This article is over 14 years, 8 months old
The decision by CWU union leaders to sign an interim agreement and call off nationwide postal strikes was a serious mistake.
Issue 2177
Striking postal workers on the picket line in Glasgow last month
 (Pic: Duncan Brown)
Striking postal workers on the picket line in Glasgow last month
(Pic: Duncan Brown)

The decision by CWU union leaders to sign an interim agreement and call off nationwide postal strikes was a serious mistake.

But it does not mean that the bosses have got what they want. They were out to destroy a national union, the postal workers’ CWU, in order to demonstrate the futility of resistance to attacks on jobs, services and pay.

The strikes were growing stronger and support for them was mounting across Britain. But CWU union leaders grabbed a compromise when far more was possible.

They were urged on by the leadership of the Trades Union Congress (TUC) which, rather than build support for this crucial fight, spent all its energy on brokering the deal.

From start to finish the determination and fight of the CWU rank and file contrasted with the pleading of their leaders for negotiations and arbitration. They should have been using all the power of the strikes to win.

The media tried to claim that the Royal Mail was now some outdated service that had been virtually eclipsed by the internet.

Yet the Centre for Economics and Business Research has estimated that the post strikes cost the economy over £1 billion. This is a reminder of the power organised workers have.

The decision to suspend the strikes came when the workers were on course to beat a bullying management who had been cheered on by the right wing press and lionised by the business secretary, Lord Mandelson.

Such a victory would have given cheer to all those fighting to defend services, pensions, jobs and more.

Yet the fact the post strikes have, at least temporarily, ended in a negotiated settlement is a far cry from the rhetoric around the party conferences just a few weeks ago.

Then Labour and the Tories were in a bidding war as to who would be tougher in holding down public sector pay and cutting welfare spending to fund the bank bailouts.

These calls were backed all the way by the corporate boardrooms, the City of London and the IMF.


All these vultures wanted to roll back the years to when Margaret Thatcher took on and defeated a series of unions. This heralded a fundamental shift in the balance of forces in favour of management. We still pay the price for those unnecessary defeats.

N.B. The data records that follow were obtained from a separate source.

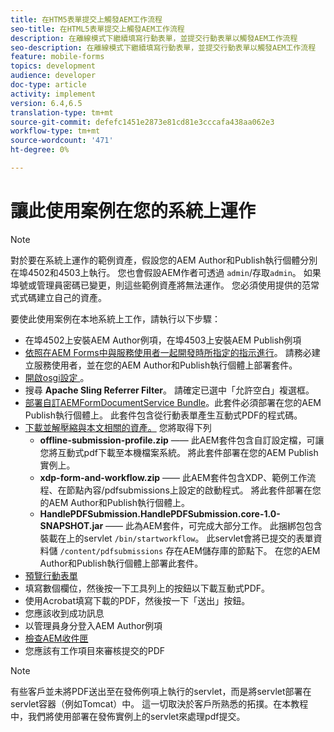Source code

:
 ```yaml
---
title: 在HTM5表單提交上觸發AEM工作流程
seo-title: 在HTML5表單提交上觸發AEM工作流程
description: 在離線模式下繼續填寫行動表單，並提交行動表單以觸發AEM工作流程
seo-description: 在離線模式下繼續填寫行動表單，並提交行動表單以觸發AEM工作流程
feature: mobile-forms
topics: development
audience: developer
doc-type: article
activity: implement
version: 6.4,6.5
translation-type: tm+mt
source-git-commit: defefc1451e2873e81cd81e3cccafa438aa062e3
workflow-type: tm+mt
source-wordcount: '471'
ht-degree: 0%

---
```



# 讓此使用案例在您的系統上運作

>[!NOTE]
>
>對於要在系統上運作的範例資產，假設您的AEM Author和Publish執行個體分別在埠4502和4503上執行。 您也會假設AEM作者可透過 `admin`/存取`admin`。 如果埠號或管理員密碼已變更，則這些範例資產將無法運作。 您必須使用提供的范常式式碼建立自己的資產。

要使此使用案例在本地系統上工作，請執行以下步驟：

* 在埠4502上安裝AEM Author例項，在埠4503上安裝AEM Publish例項
* [依照在AEM Forms中與服務使用者一起開發時所指定的指示進行](https://docs.adobe.com/content/help/en/experience-manager-learn/forms/adaptive-forms/service-user-tutorial-develop.html)。 請務必建立服務使用者，並在您的AEM Author和Publish執行個體上部署套件。
* [開啟osgi設定 ](http://localhost:4503/system/console/configMgr)。
* 搜尋 **Apache Sling Referrer Filter**。 請確定已選中「允許空白」複選框。
* [部署自訂AEMFormDocumentService Bundle](/help/forms/assets/common-osgi-bundles/AEMFormsDocumentServices.core-1.0-SNAPSHOT.jar)。此套件必須部署在您的AEM Publish執行個體上。 此套件包含從行動表單產生互動式PDF的程式碼。
* [下載並解壓縮與本文相關的資產。](assets/offline-pdf-submission-assets.zip) 您將取得下列
   * **offline-submission-profile.zip** —— 此AEM套件包含自訂設定檔，可讓您將互動式pdf下載至本機檔案系統。 將此套件部署在您的AEM Publish實例上。
   * **xdp-form-and-workflow.zip** —— 此AEM套件包含XDP、範例工作流程、在節點內容/pdfsubmissions上設定的啟動程式。 將此套件部署在您的AEM Author和Publish執行個體上。
   * **HandlePDFSubmission.HandlePDFSubmission.core-1.0-SNAPSHOT.jar** —— 此為AEM套件，可完成大部分工作。 此捆綁包包含裝載在上的servlet `/bin/startworkflow`。 此servlet會將已提交的表單資料儲 `/content/pdfsubmissions` 存在AEM儲存庫的節點下。 在您的AEM Author和Publish執行個體上部署此套件。
* [預覽行動表單](http://localhost:4503/content/dam/formsanddocuments/testsubmision.xdp/jcr:content)
* 填寫數個欄位，然後按一下工具列上的按鈕以下載互動式PDF。
* 使用Acrobat填寫下載的PDF，然後按一下「送出」按鈕。
* 您應該收到成功訊息
* 以管理員身分登入AEM Author例項
* [檢查AEM收件匣](http://localhost:4502/aem/inbox)
* 您應該有工作項目來審核提交的PDF

>[!NOTE]
>
>有些客戶並未將PDF送出至在發佈例項上執行的servlet，而是將servlet部署在servlet容器（例如Tomcat）中。 這一切取決於客戶所熟悉的拓撲。在本教程中，我們將使用部署在發佈實例上的servlet來處理pdf提交。

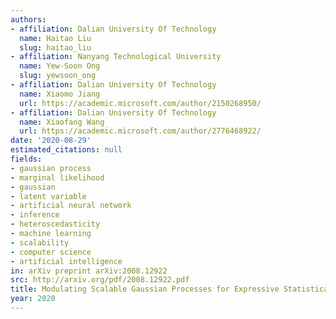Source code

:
 ```yaml
---
authors:
- affiliation: Dalian University Of Technology
  name: Haitao Liu
  slug: haitao_liu
- affiliation: Nanyang Technological University
  name: Yew-Soon Ong
  slug: yewsoon_ong
- affiliation: Dalian University Of Technology
  name: Xiaomo Jiang
  url: https://academic.microsoft.com/author/2150268950/
- affiliation: Dalian University Of Technology
  name: Xiaofang Wang
  url: https://academic.microsoft.com/author/2776468922/
date: '2020-08-29'
estimated_citations: null
fields:
- gaussian process
- marginal likelihood
- gaussian
- latent variable
- artificial neural network
- inference
- heteroscedasticity
- machine learning
- scalability
- computer science
- artificial intelligence
in: arXiv preprint arXiv:2008.12922
src: http://arxiv.org/pdf/2008.12922.pdf
title: Modulating Scalable Gaussian Processes for Expressive Statistical Learning.
year: 2020
---
```

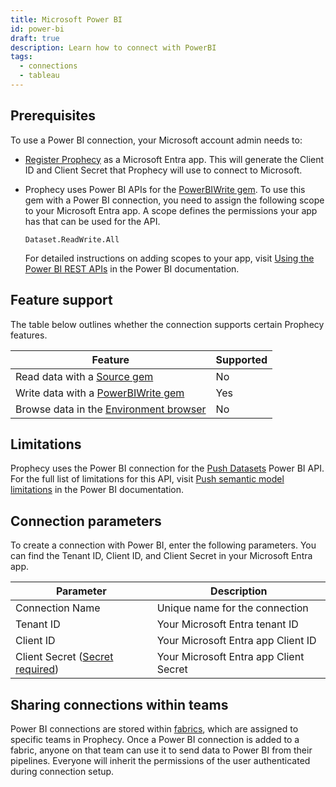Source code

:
 ```yaml
---
title: Microsoft Power BI
id: power-bi
draft: true
description: Learn how to connect with PowerBI
tags:
  - connections
  - tableau
---
```


## Prerequisites

To use a Power BI connection, your Microsoft account admin needs to:

- [Register Prophecy](https://learn.microsoft.com/en-us/power-bi/developer/embedded/register-app) as a Microsoft Entra app. This will generate the Client ID and Client Secret that Prophecy will use to connect to Microsoft.

- Prophecy uses Power BI APIs for the [PowerBIWrite gem](/analysts/tableau). To use this gem with a Power BI connection, you need to assign the following scope to your Microsoft Entra app. A scope defines the permissions your app has that can be used for the API.

  `Dataset.ReadWrite.All`

  For detailed instructions on adding scopes to your app, visit [Using the Power BI REST APIs](https://learn.microsoft.com/en-us/rest/api/power-bi/#scopes) in the Power BI documentation.

## Feature support

The table below outlines whether the connection supports certain Prophecy features.

| Feature                                                       | Supported |
| ------------------------------------------------------------- | --------- |
| Read data with a [Source gem](/analysts/source-target)        | No        |
| Write data with a [PowerBIWrite gem](/analysts/tableau)       | Yes       |
| Browse data in the [Environment browser](/analysts/pipelines) | No        |

## Limitations

Prophecy uses the Power BI connection for the [Push Datasets](https://learn.microsoft.com/en-us/rest/api/power-bi/push-datasets) Power BI API. For the full list of limitations for this API, visit [Push semantic model limitations](https://learn.microsoft.com/en-us/power-bi/developer/embedded/push-datasets-limitations) in the Power BI documentation.

## Connection parameters

To create a connection with Power BI, enter the following parameters. You can find the Tenant ID, Client ID, and Client Secret in your Microsoft Entra app.

| Parameter                                                                 | Description                            |
| ------------------------------------------------------------------------- | -------------------------------------- |
| Connection Name                                                           | Unique name for the connection         |
| Tenant ID                                                                 | Your Microsoft Entra tenant ID         |
| Client ID                                                                 | Your Microsoft Entra app Client ID     |
| Client Secret ([Secret required](docs/administration/secrets/secrets.md)) | Your Microsoft Entra app Client Secret |

## Sharing connections within teams

Power BI connections are stored within [fabrics](docs/administration/fabrics/prophecy-fabrics/prophecy-fabrics.md), which are assigned to specific teams in Prophecy. Once a Power BI connection is added to a fabric, anyone on that team can use it to send data to Power BI from their pipelines. Everyone will inherit the permissions of the user authenticated during connection setup.

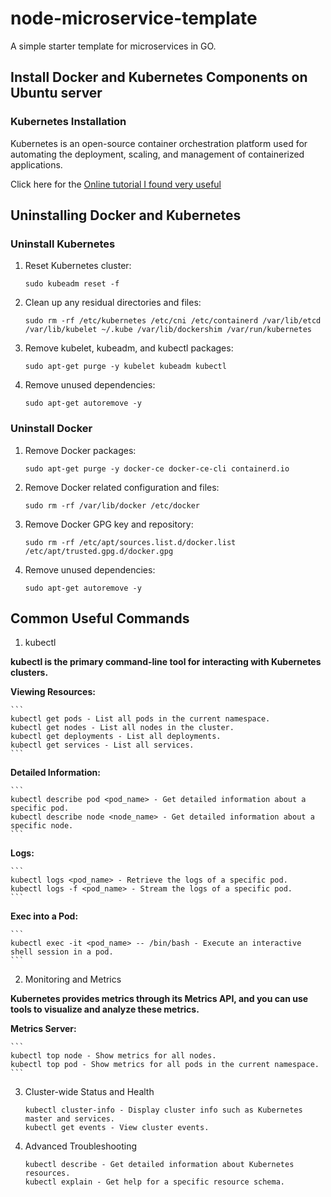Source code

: # node-microservice-template
A simple starter template for microservices in GO.

## Install Docker and Kubernetes Components on Ubuntu server

### Kubernetes Installation

Kubernetes is an open-source container orchestration platform used for automating the deployment, scaling, and management of containerized applications.

Click here for the [Online tutorial I found very useful](https://www.cherryservers.com/blog/install-kubernetes-on-ubuntu)

## Uninstalling Docker and Kubernetes

### Uninstall Kubernetes

1. Reset Kubernetes cluster:

    ```
    sudo kubeadm reset -f
    ```

2. Clean up any residual directories and files:

    ```
    sudo rm -rf /etc/kubernetes /etc/cni /etc/containerd /var/lib/etcd /var/lib/kubelet ~/.kube /var/lib/dockershim /var/run/kubernetes
    ```

4. Remove kubelet, kubeadm, and kubectl packages:

    ```
    sudo apt-get purge -y kubelet kubeadm kubectl
    ```

5. Remove unused dependencies:

    ```
    sudo apt-get autoremove -y
    ```

### Uninstall Docker
1. Remove Docker packages:

    ```
    sudo apt-get purge -y docker-ce docker-ce-cli containerd.io
    ```

2. Remove Docker related configuration and files:

    ```
    sudo rm -rf /var/lib/docker /etc/docker
    ```

3. Remove Docker GPG key and repository:

    ```
    sudo rm -rf /etc/apt/sources.list.d/docker.list /etc/apt/trusted.gpg.d/docker.gpg
    ```

4. Remove unused dependencies:

    ```
    sudo apt-get autoremove -y
    ```

## Common Useful Commands

1. kubectl

**kubectl is the primary command-line tool for interacting with Kubernetes clusters.**

**Viewing Resources:**

    ```
    kubectl get pods - List all pods in the current namespace.
    kubectl get nodes - List all nodes in the cluster.
    kubectl get deployments - List all deployments.
    kubectl get services - List all services.
    ```

**Detailed Information:**

    ```
    kubectl describe pod <pod_name> - Get detailed information about a specific pod.
    kubectl describe node <node_name> - Get detailed information about a specific node.
    ```

**Logs:**

    ```
    kubectl logs <pod_name> - Retrieve the logs of a specific pod.
    kubectl logs -f <pod_name> - Stream the logs of a specific pod.
    ```

**Exec into a Pod:**

    ```
    kubectl exec -it <pod_name> -- /bin/bash - Execute an interactive shell session in a pod.
    ```

2. Monitoring and Metrics

**Kubernetes provides metrics through its Metrics API, and you can use tools to visualize and analyze these metrics.**

**Metrics Server:**

    ```
    kubectl top node - Show metrics for all nodes.
    kubectl top pod - Show metrics for all pods in the current namespace.
    ```

3. Cluster-wide Status and Health

    ```
    kubectl cluster-info - Display cluster info such as Kubernetes master and services.
    kubectl get events - View cluster events.
    ```

4. Advanced Troubleshooting

    ```
    kubectl describe - Get detailed information about Kubernetes resources.
    kubectl explain - Get help for a specific resource schema.
    ```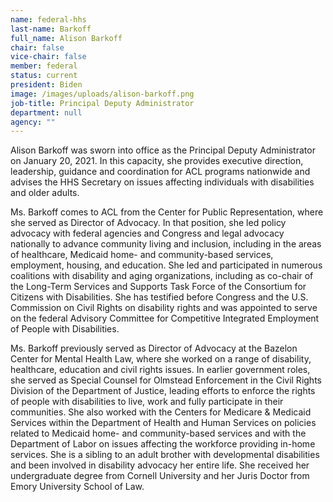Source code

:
 ```yaml
---
name: federal-hhs
last-name: Barkoff
full_name: Alison Barkoff
chair: false
vice-chair: false
member: federal
status: current
president: Biden
image: /images/uploads/alison-barkoff.png
job-title: Principal Deputy Administrator
department: null
agency: ""
---
```

Alison Barkoff was sworn into office as the Principal Deputy Administrator on January 20, 2021. In this capacity, she provides executive direction, leadership, guidance and coordination for ACL programs nationwide and advises the HHS Secretary on issues affecting individuals with disabilities and older adults.

Ms. Barkoff comes to ACL from the Center for Public Representation, where she served as Director of Advocacy. In that position, she led policy advocacy with federal agencies and Congress and legal advocacy nationally to advance community living and inclusion, including in the areas of healthcare, Medicaid home- and community-based services, employment, housing, and education. She led and participated in numerous coalitions with disability and aging organizations, including as co-chair of the Long-Term Services and Supports Task Force of the Consortium for Citizens with Disabilities. She has testified before Congress and the U.S. Commission on Civil Rights on disability rights and was appointed to serve on the federal Advisory Committee for Competitive Integrated Employment of People with Disabilities.

Ms. Barkoff previously served as Director of Advocacy at the Bazelon Center for Mental Health Law, where she worked on a range of disability, healthcare, education and civil rights issues. In earlier government roles, she served as Special Counsel for Olmstead Enforcement in the Civil Rights Division of the Department of Justice, leading efforts to enforce the rights of people with disabilities to live, work and fully participate in their communities. She also worked with the Centers for Medicare & Medicaid Services within the Department of Health and Human Services on policies related to Medicaid home- and community-based services and with the Department of Labor on issues affecting the workforce providing in-home services. She is a sibling to an adult brother with developmental disabilities and been involved in disability advocacy her entire life. She received her undergraduate degree from Cornell University and her Juris Doctor from Emory University School of Law.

But the post strike was not a repeat of those battles. More people blamed Royal Mail management for the strike than the union.

The media campaign against the strike fell flat. One simple reason is that the message of workers standing up to management bullies touched people in every workplace in Britain.

As the weeks went on, Mandelson disappeared from the media. The Labour government seems to have calculated that taking on a powerful group of workers would only damage its already depleted support among working people still further.

Tens of thousands of post workers are disgusted by the role that Labour leaders have played in the dispute, with the full-blown backing of Royal Mail management.

Staring an electoral rout in the face, Labour as decided to leave confrontations over privatisation to David Cameron if he wins next year’s election.

The fact that there will be a very weak government in office for the next six or seven months is bad news for those who run corporate Britain. They want a powerful government prepared to ram through brutal cuts.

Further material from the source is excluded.